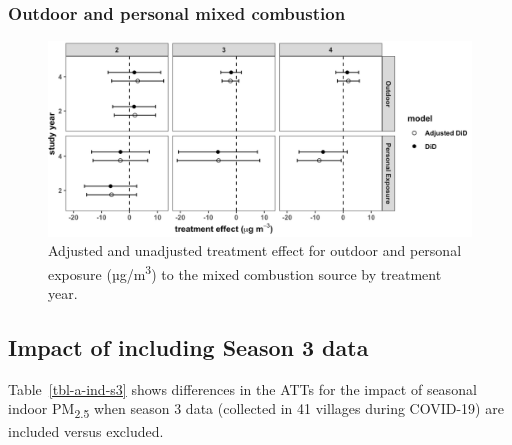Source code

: \documentclass[
  letterpaper,
  DIV=11,
  numbers=noendperiod]{scrartcl}
\begin{document}
\hypertarget{outdoor-and-personal-mixed-combustion}{%
\subsubsection{Outdoor and personal mixed
combustion}\label{outdoor-and-personal-mixed-combustion}}

\begin{figure}[H]

{\centering \includegraphics[width=1\textwidth,height=\textheight]{images/did-mixed-ct.png}

}

\caption{\label{fig-afig-mixed-ct}Adjusted and unadjusted treatment
effect for outdoor and personal exposure (µg/m\textsuperscript{3}) to
the mixed combustion source by treatment year.}

\end{figure}

\hypertarget{impact-of-including-season-3-data}{%
\subsection{Impact of including Season 3
data}\label{impact-of-including-season-3-data}}

Table~\ref{tbl-a-ind-s3} shows differences in the ATTs for the impact of
seasonal indoor PM\textsubscript{2.5} when season 3 data (collected in
41 villages during COVID-19) are included versus excluded.
\end{document}
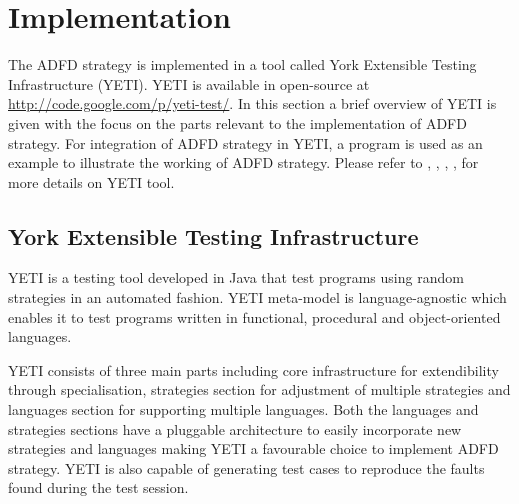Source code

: \documentclass[runningheads,a4paper]{llncs}
\begin{document}



\section{Implementation}\label{sec:implementation}
The ADFD strategy is implemented in a tool called York Extensible Testing Infrastructure (YETI). YETI is available in open-source at \url{http://code.google.com/p/yeti-test/}. In this section a brief overview of YETI is given with the focus on the parts relevant to the implementation of ADFD strategy. For integration of ADFD strategy in YETI, a program is used as an example to illustrate the working of ADFD strategy. Please refer to  \cite{Oriol2011},  \cite{Oriol2012}, \cite{Oriol2010},  \cite{Oriol2010a},  \cite{Oriol2010b} for more details on YETI tool.

 \subsection{York Extensible Testing Infrastructure}
YETI is a testing tool developed in Java that test programs using random strategies in an automated fashion. YETI meta-model is language-agnostic which enables it to test programs written in functional, procedural and object-oriented languages.

YETI consists of three main parts including core infrastructure for extendibility through specialisation, strategies section for adjustment of multiple strategies and languages section for supporting multiple languages. Both the languages and strategies sections have a pluggable architecture to easily incorporate new strategies and languages making YETI a favourable choice to implement ADFD strategy. YETI is also capable of generating test cases to reproduce the faults found during the test session.
 
\end{document}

- _Required action_: Write out every line of the data that holds the word "hypertarget".

- _Problem solution_:
\hypertarget{outdoor-and-personal-mixed-combustion}{%
\hypertarget{impact-of-including-season-3-data}{%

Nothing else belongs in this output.